The protection of your civil rights is of the highest importance when you are accused of a crime. From the moment police begin to suspect you of involvement in some wrongdoing, your rights are at risk, and law enforcement is notorious for taking advantage of the fact that many people do not know or understand their rights.
Evidence will strengthen an officer’s suspicions that you participated in a crime, particularly if the evidence includes the testimony of witnesses who can place you at the scene of the crime or in other compromising circumstances. Investigators may ask a witness to identify you in person, and for this purpose, police may organize a lineup. Police lineups are a part of criminal procedure where the violation of your rights may easily take place.
Flaws in the system
You may have an attorney at your side at any point, and your inclusion in a police lineup is one of the times when legal counsel may be critical. There are many opportunities for irregularities, both accidental and intentional. In fact, the justice system is aware of the chance for a police lineup to violate your rights. Because of this, if a witness identifies you in a lineup that Tennessee police conduct without the presence of your attorney, a judge may exclude that identification from court.
Even though eyewitness accounts are seldom reliable, they are also powerfully persuasive to a jury. Nevertheless, there are numerous reasons why the person who identifies you in a lineup may be mistaken, including these:
- A crime often happens very quickly, allowing little time for a witness to process what he or she sees.
- If the person committing the crime uses a weapon, the witness is more likely to be looking at the weapon than the face of the person holding it.
- Witnesses often allow their own experiences and biases affect the memories of what and whom they see at the scene of a crime.
- Considerable time often passes between the time the event takes place and the time in which the witness is called to court to identify the suspect.
- Police conducting the lineup may accidentally or intentionally suggest to the witness the identity of the suspect they hope to charge.

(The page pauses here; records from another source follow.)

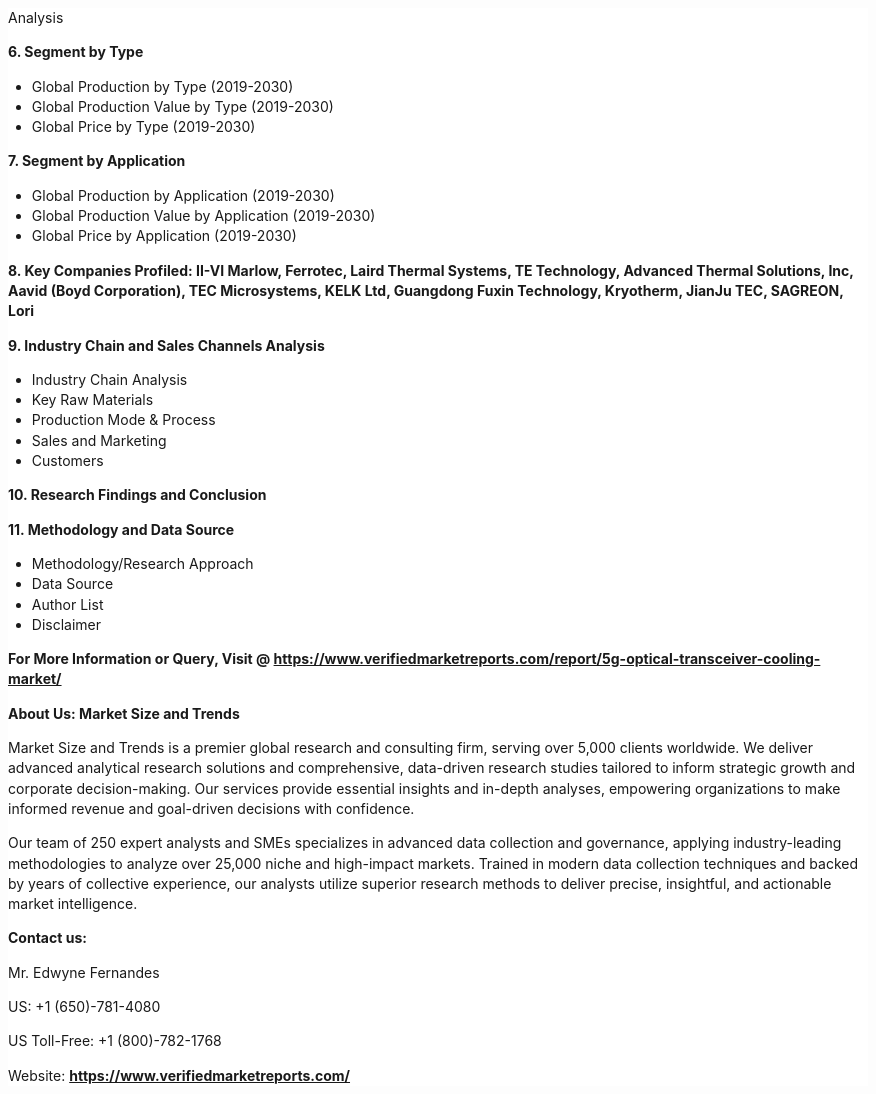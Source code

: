 Analysis&nbsp;</li></ul><p><strong>6. Segment by Type</strong></p><ul><li>Global Production by Type (2019-2030)</li><li>Global Production Value by Type (2019-2030)</li><li>Global Price by Type (2019-2030)</li></ul><p><strong>7. Segment by Application</strong></p><ul><li>Global Production by Application (2019-2030)</li><li>Global Production Value by Application (2019-2030)</li><li>Global Price by Application (2019-2030)</li></ul><p><strong>8. Key Companies Profiled: II-VI Marlow, Ferrotec, Laird Thermal Systems, TE Technology, Advanced Thermal Solutions, Inc, Aavid (Boyd Corporation), TEC Microsystems, KELK Ltd, Guangdong Fuxin Technology, Kryotherm, JianJu TEC, SAGREON, Lori</strong></p><p><strong>9. Industry Chain and Sales Channels Analysis</strong></p><ul><li>Industry Chain Analysis</li><li>Key Raw Materials</li><li>Production Mode &amp; Process</li><li>Sales and Marketing</li><li>Customers</li></ul><p><strong>10. Research Findings and Conclusion</strong></p><p><strong>11. Methodology and Data Source</strong></p><ul><li>Methodology/Research Approach</li><li>Data Source</li><li>Author List</li><li>Disclaimer</li></ul></p><p><strong>For More Information or Query, Visit @ <a href="https://www.verifiedmarketreports.com/report/5g-optical-transceiver-cooling-market/">https://www.verifiedmarketreports.com/report/5g-optical-transceiver-cooling-market/</a></strong></p><p><strong>About Us: Market Size and Trends</strong></p><p>Market Size and Trends is a premier global research and consulting firm, serving over 5,000 clients worldwide. We deliver advanced analytical research solutions and comprehensive, data-driven research studies tailored to inform strategic growth and corporate decision-making. Our services provide essential insights and in-depth analyses, empowering organizations to make informed revenue and goal-driven decisions with confidence.</p><p>Our team of 250 expert analysts and SMEs specializes in advanced data collection and governance, applying industry-leading methodologies to analyze over 25,000 niche and high-impact markets. Trained in modern data collection techniques and backed by years of collective experience, our analysts utilize superior research methods to deliver precise, insightful, and actionable market intelligence.</p><p><strong>Contact us:</strong></p><p>Mr. Edwyne Fernandes</p><p>US: +1 (650)-781-4080</p><p>US Toll-Free: +1 (800)-782-1768</p><p>Website: <strong><a href="https://www.verifiedmarketreports.com/">https://www.verifiedmarketreports.com/</a></strong></p>
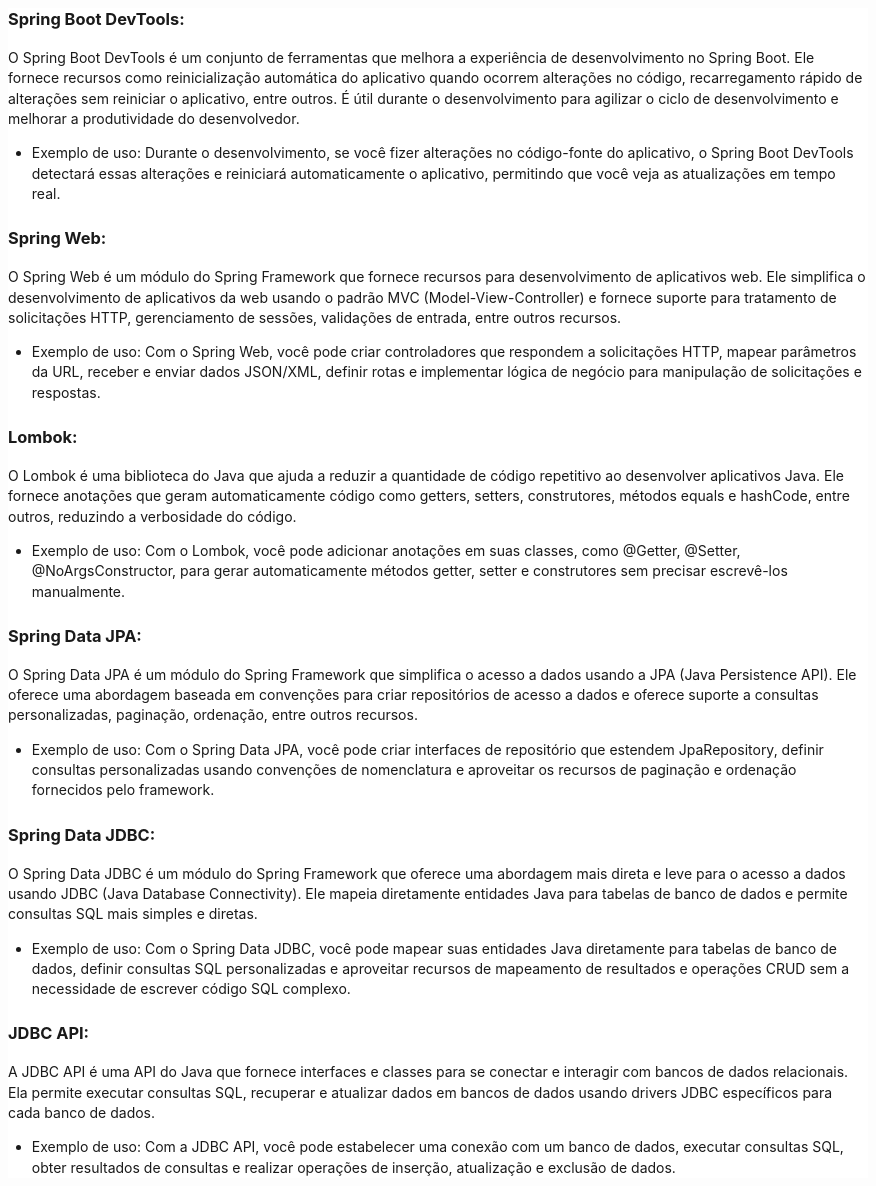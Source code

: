 ### Spring Boot DevTools:
O Spring Boot DevTools é um conjunto de ferramentas que melhora a experiência de desenvolvimento no Spring Boot. Ele fornece recursos como reinicialização automática do aplicativo quando ocorrem alterações no código, recarregamento rápido de alterações sem reiniciar o aplicativo, entre outros. É útil durante o desenvolvimento para agilizar o ciclo de desenvolvimento e melhorar a produtividade do desenvolvedor.
- Exemplo de uso: Durante o desenvolvimento, se você fizer alterações no código-fonte do aplicativo, o Spring Boot DevTools detectará essas alterações e reiniciará automaticamente o aplicativo, permitindo que você veja as atualizações em tempo real.

### Spring Web:
O Spring Web é um módulo do Spring Framework que fornece recursos para desenvolvimento de aplicativos web. Ele simplifica o desenvolvimento de aplicativos da web usando o padrão MVC (Model-View-Controller) e fornece suporte para tratamento de solicitações HTTP, gerenciamento de sessões, validações de entrada, entre outros recursos.
- Exemplo de uso: Com o Spring Web, você pode criar controladores que respondem a solicitações HTTP, mapear parâmetros da URL, receber e enviar dados JSON/XML, definir rotas e implementar lógica de negócio para manipulação de solicitações e respostas.

### Lombok:
O Lombok é uma biblioteca do Java que ajuda a reduzir a quantidade de código repetitivo ao desenvolver aplicativos Java. Ele fornece anotações que geram automaticamente código como getters, setters, construtores, métodos equals e hashCode, entre outros, reduzindo a verbosidade do código.
- Exemplo de uso: Com o Lombok, você pode adicionar anotações em suas classes, como @Getter, @Setter, @NoArgsConstructor, para gerar automaticamente métodos getter, setter e construtores sem precisar escrevê-los manualmente.

### Spring Data JPA:
O Spring Data JPA é um módulo do Spring Framework que simplifica o acesso a dados usando a JPA (Java Persistence API). Ele oferece uma abordagem baseada em convenções para criar repositórios de acesso a dados e oferece suporte a consultas personalizadas, paginação, ordenação, entre outros recursos.
- Exemplo de uso: Com o Spring Data JPA, você pode criar interfaces de repositório que estendem JpaRepository, definir consultas personalizadas usando convenções de nomenclatura e aproveitar os recursos de paginação e ordenação fornecidos pelo framework.

### Spring Data JDBC:
O Spring Data JDBC é um módulo do Spring Framework que oferece uma abordagem mais direta e leve para o acesso a dados usando JDBC (Java Database Connectivity). Ele mapeia diretamente entidades Java para tabelas de banco de dados e permite consultas SQL mais simples e diretas.
- Exemplo de uso: Com o Spring Data JDBC, você pode mapear suas entidades Java diretamente para tabelas de banco de dados, definir consultas SQL personalizadas e aproveitar recursos de mapeamento de resultados e operações CRUD sem a necessidade de escrever código SQL complexo.

### JDBC API:
A JDBC API é uma API do Java que fornece interfaces e classes para se conectar e interagir com bancos de dados relacionais. Ela permite executar consultas SQL, recuperar e atualizar dados em bancos de dados usando drivers JDBC específicos para cada banco de dados.
- Exemplo de uso: Com a JDBC API, você pode estabelecer uma conexão com um banco de dados, executar consultas SQL, obter resultados de consultas e realizar operações de inserção, atualização e exclusão de dados.
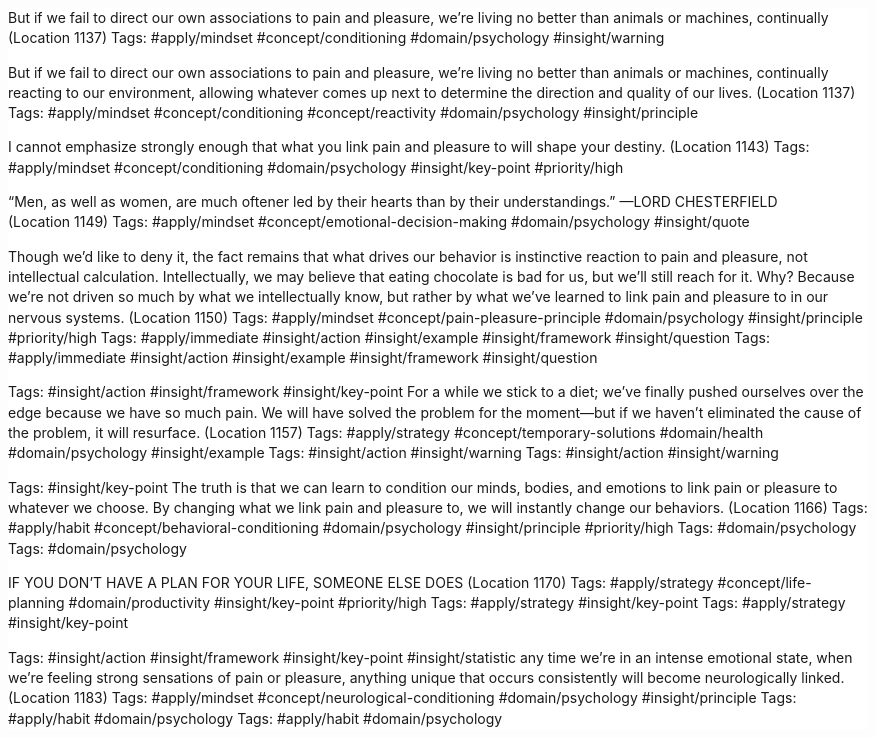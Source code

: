 But if we fail to direct our own associations to pain and pleasure, we’re living no better than animals or machines, continually (Location 1137)
Tags: #apply/mindset #concept/conditioning #domain/psychology #insight/warning
  
But if we fail to direct our own associations to pain and pleasure, we’re living no better than animals or machines, continually reacting to our environment, allowing whatever comes up next to determine the direction and quality of our lives. (Location 1137)
Tags: #apply/mindset #concept/conditioning #concept/reactivity #domain/psychology #insight/principle
  
I cannot emphasize strongly enough that what you link pain and pleasure to will shape your destiny. (Location 1143)
Tags: #apply/mindset #concept/conditioning #domain/psychology #insight/key-point #priority/high
  
“Men, as well as women, are much oftener led by their hearts than by their understandings.” —LORD CHESTERFIELD (Location 1149)
Tags: #apply/mindset #concept/emotional-decision-making #domain/psychology #insight/quote
  
Though we’d like to deny it, the fact remains that what drives our behavior is instinctive reaction to pain and pleasure, not intellectual calculation. Intellectually, we may believe that eating chocolate is bad for us, but we’ll still reach for it. Why? Because we’re not driven so much by what we intellectually know, but rather by what we’ve learned to link pain and pleasure to in our nervous systems. (Location 1150)
Tags: #apply/mindset #concept/pain-pleasure-principle #domain/psychology #insight/principle #priority/high
Tags: #apply/immediate #insight/action #insight/example #insight/framework #insight/question
Tags: #apply/immediate #insight/action #insight/example #insight/framework #insight/question
  
Tags: #insight/action #insight/framework #insight/key-point
For a while we stick to a diet; we’ve finally pushed ourselves over the edge because we have so much pain. We will have solved the problem for the moment—but if we haven’t eliminated the cause of the problem, it will resurface. (Location 1157)
Tags: #apply/strategy #concept/temporary-solutions #domain/health #domain/psychology #insight/example
Tags: #insight/action #insight/warning
Tags: #insight/action #insight/warning
  
Tags: #insight/key-point
The truth is that we can learn to condition our minds, bodies, and emotions to link pain or pleasure to whatever we choose. By changing what we link pain and pleasure to, we will instantly change our behaviors. (Location 1166)
Tags: #apply/habit #concept/behavioral-conditioning #domain/psychology #insight/principle #priority/high
Tags: #domain/psychology
Tags: #domain/psychology
  
IF YOU DON’T HAVE A PLAN FOR YOUR LIFE, SOMEONE ELSE DOES (Location 1170)
Tags: #apply/strategy #concept/life-planning #domain/productivity #insight/key-point #priority/high
Tags: #apply/strategy #insight/key-point
Tags: #apply/strategy #insight/key-point
  
Tags: #insight/action #insight/framework #insight/key-point #insight/statistic
any time we’re in an intense emotional state, when we’re feeling strong sensations of pain or pleasure, anything unique that occurs consistently will become neurologically linked. (Location 1183)
Tags: #apply/mindset #concept/neurological-conditioning #domain/psychology #insight/principle
Tags: #apply/habit #domain/psychology
Tags: #apply/habit #domain/psychology
  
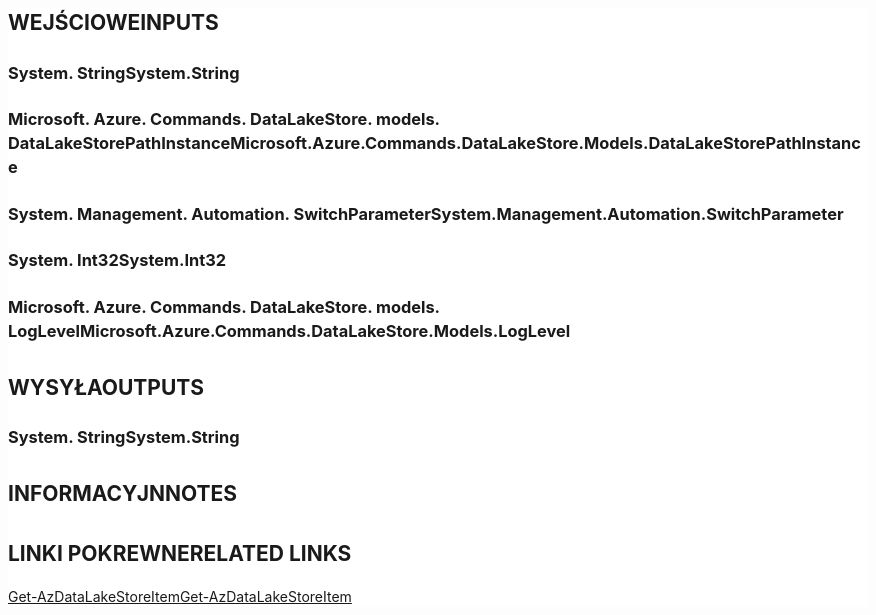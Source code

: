 ## <span data-ttu-id="19f0a-146">WEJŚCIOWE</span><span class="sxs-lookup"><span data-stu-id="19f0a-146">INPUTS</span></span>

### <span data-ttu-id="19f0a-147">System. String</span><span class="sxs-lookup"><span data-stu-id="19f0a-147">System.String</span></span>

### <span data-ttu-id="19f0a-148">Microsoft. Azure. Commands. DataLakeStore. models. DataLakeStorePathInstance</span><span class="sxs-lookup"><span data-stu-id="19f0a-148">Microsoft.Azure.Commands.DataLakeStore.Models.DataLakeStorePathInstance</span></span>

### <span data-ttu-id="19f0a-149">System. Management. Automation. SwitchParameter</span><span class="sxs-lookup"><span data-stu-id="19f0a-149">System.Management.Automation.SwitchParameter</span></span>

### <span data-ttu-id="19f0a-150">System. Int32</span><span class="sxs-lookup"><span data-stu-id="19f0a-150">System.Int32</span></span>

### <span data-ttu-id="19f0a-151">Microsoft. Azure. Commands. DataLakeStore. models. LogLevel</span><span class="sxs-lookup"><span data-stu-id="19f0a-151">Microsoft.Azure.Commands.DataLakeStore.Models.LogLevel</span></span>

## <span data-ttu-id="19f0a-152">WYSYŁA</span><span class="sxs-lookup"><span data-stu-id="19f0a-152">OUTPUTS</span></span>

### <span data-ttu-id="19f0a-153">System. String</span><span class="sxs-lookup"><span data-stu-id="19f0a-153">System.String</span></span>

## <span data-ttu-id="19f0a-154">INFORMACYJN</span><span class="sxs-lookup"><span data-stu-id="19f0a-154">NOTES</span></span>

## <span data-ttu-id="19f0a-155">LINKI POKREWNE</span><span class="sxs-lookup"><span data-stu-id="19f0a-155">RELATED LINKS</span></span>

[<span data-ttu-id="19f0a-156">Get-AzDataLakeStoreItem</span><span class="sxs-lookup"><span data-stu-id="19f0a-156">Get-AzDataLakeStoreItem</span></span>](./Get-AzDataLakeStoreItem.md)
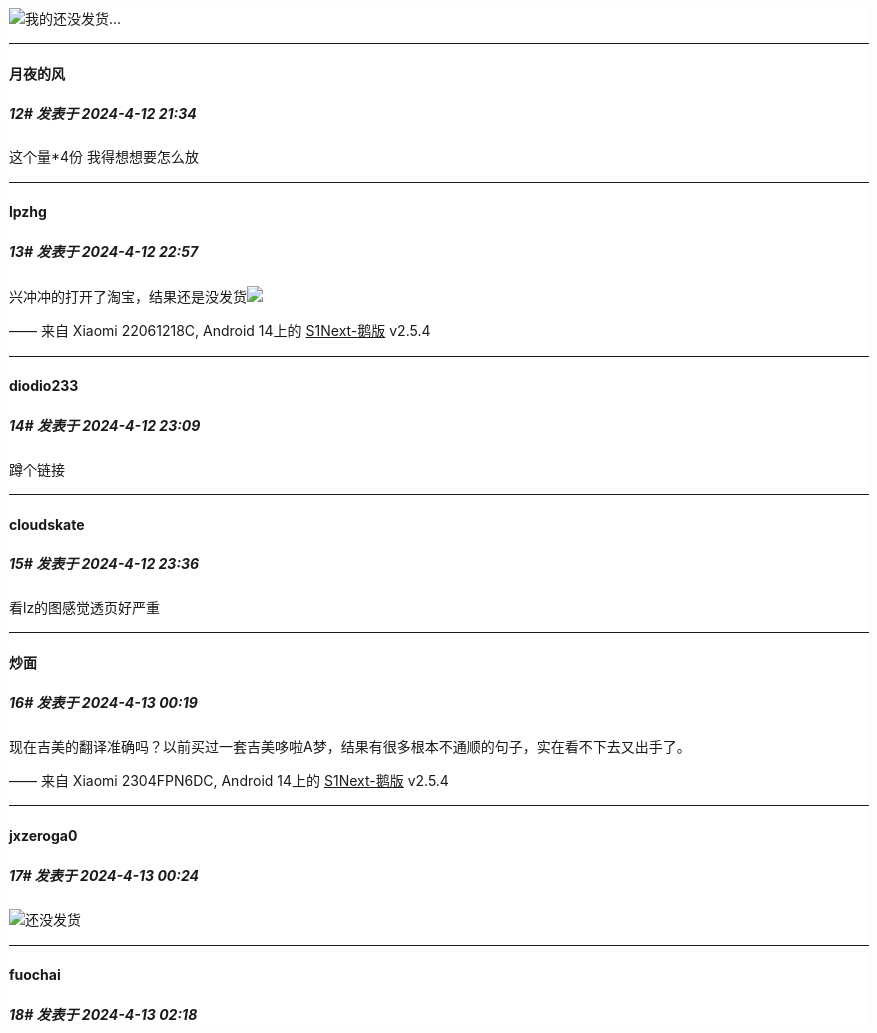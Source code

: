 <img src="https://static.saraba1st.com/image/smiley/face2017/211.gif" referrerpolicy="no-referrer">我的还没发货...

*****

####  月夜的风  
##### 12#       发表于 2024-4-12 21:34

这个量*4份 我得想想要怎么放

*****

####  lpzhg  
##### 13#       发表于 2024-4-12 22:57

兴冲冲的打开了淘宝，结果还是没发货<img src="https://static.saraba1st.com/image/smiley/face2017/068.png" referrerpolicy="no-referrer">

—— 来自 Xiaomi 22061218C, Android 14上的 [S1Next-鹅版](https://github.com/ykrank/S1-Next/releases) v2.5.4

*****

####  diodio233  
##### 14#       发表于 2024-4-12 23:09

蹲个链接

*****

####  cloudskate  
##### 15#       发表于 2024-4-12 23:36

看lz的图感觉透页好严重

*****

####  炒面  
##### 16#       发表于 2024-4-13 00:19

现在吉美的翻译准确吗？以前买过一套吉美哆啦A梦，结果有很多根本不通顺的句子，实在看不下去又出手了。

—— 来自 Xiaomi 2304FPN6DC, Android 14上的 [S1Next-鹅版](https://github.com/ykrank/S1-Next/releases) v2.5.4

*****

####  jxzeroga0  
##### 17#       发表于 2024-4-13 00:24

<img src="https://static.saraba1st.com/image/smiley/face2017/002.png" referrerpolicy="no-referrer">还没发货

*****

####  fuochai  
##### 18#       发表于 2024-4-13 02:18

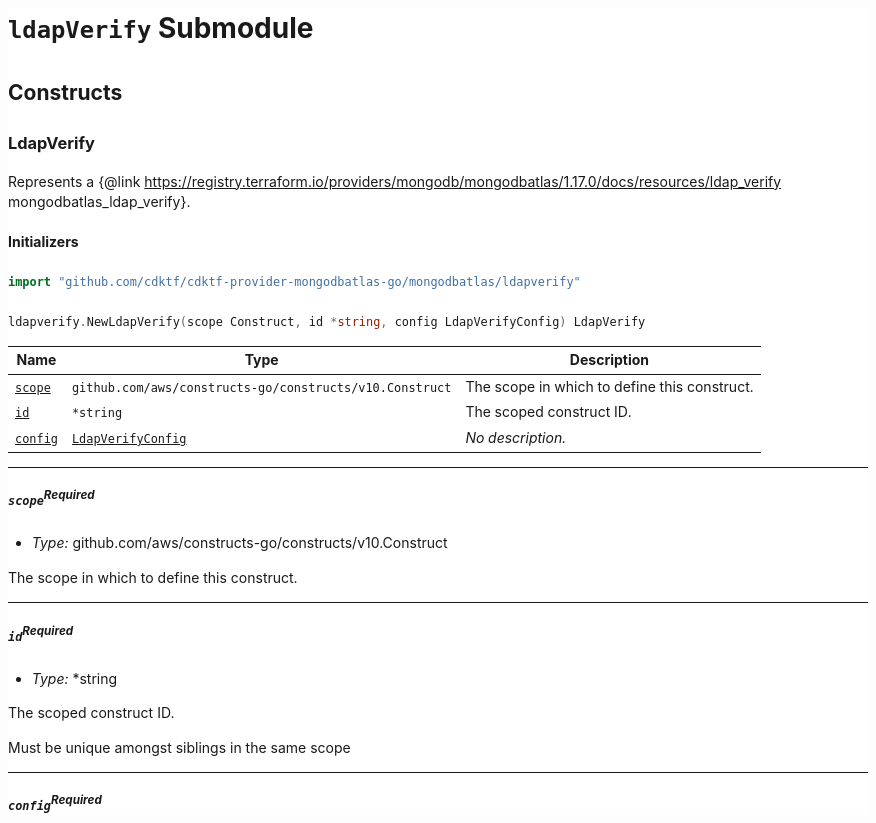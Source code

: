 # `ldapVerify` Submodule <a name="`ldapVerify` Submodule" id="@cdktf/provider-mongodbatlas.ldapVerify"></a>

## Constructs <a name="Constructs" id="Constructs"></a>

### LdapVerify <a name="LdapVerify" id="@cdktf/provider-mongodbatlas.ldapVerify.LdapVerify"></a>

Represents a {@link https://registry.terraform.io/providers/mongodb/mongodbatlas/1.17.0/docs/resources/ldap_verify mongodbatlas_ldap_verify}.

#### Initializers <a name="Initializers" id="@cdktf/provider-mongodbatlas.ldapVerify.LdapVerify.Initializer"></a>

```go
import "github.com/cdktf/cdktf-provider-mongodbatlas-go/mongodbatlas/ldapverify"

ldapverify.NewLdapVerify(scope Construct, id *string, config LdapVerifyConfig) LdapVerify
```

| **Name** | **Type** | **Description** |
| --- | --- | --- |
| <code><a href="#@cdktf/provider-mongodbatlas.ldapVerify.LdapVerify.Initializer.parameter.scope">scope</a></code> | <code>github.com/aws/constructs-go/constructs/v10.Construct</code> | The scope in which to define this construct. |
| <code><a href="#@cdktf/provider-mongodbatlas.ldapVerify.LdapVerify.Initializer.parameter.id">id</a></code> | <code>*string</code> | The scoped construct ID. |
| <code><a href="#@cdktf/provider-mongodbatlas.ldapVerify.LdapVerify.Initializer.parameter.config">config</a></code> | <code><a href="#@cdktf/provider-mongodbatlas.ldapVerify.LdapVerifyConfig">LdapVerifyConfig</a></code> | *No description.* |

---

##### `scope`<sup>Required</sup> <a name="scope" id="@cdktf/provider-mongodbatlas.ldapVerify.LdapVerify.Initializer.parameter.scope"></a>

- *Type:* github.com/aws/constructs-go/constructs/v10.Construct

The scope in which to define this construct.

---

##### `id`<sup>Required</sup> <a name="id" id="@cdktf/provider-mongodbatlas.ldapVerify.LdapVerify.Initializer.parameter.id"></a>

- *Type:* *string

The scoped construct ID.

Must be unique amongst siblings in the same scope

---

##### `config`<sup>Required</sup> <a name="config" id="@cdktf/provider-mongodbatlas.ldapVerify.LdapVerify.Initializer.parameter.config"></a>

- The method or system of presenting potential suspects to the witness may confuse or wrongly persuade the witness.
One study demonstrated the dangerous inaccuracies of police lineups by revealing that 75 percent of those incarcerated who were later vindicated through DNA tests had been misidentified by witnesses. If you are facing a lineup in which police hope to identify you as the perpetrator of a crime, you would do well to seek the advocacy of an experienced criminal defense attorney.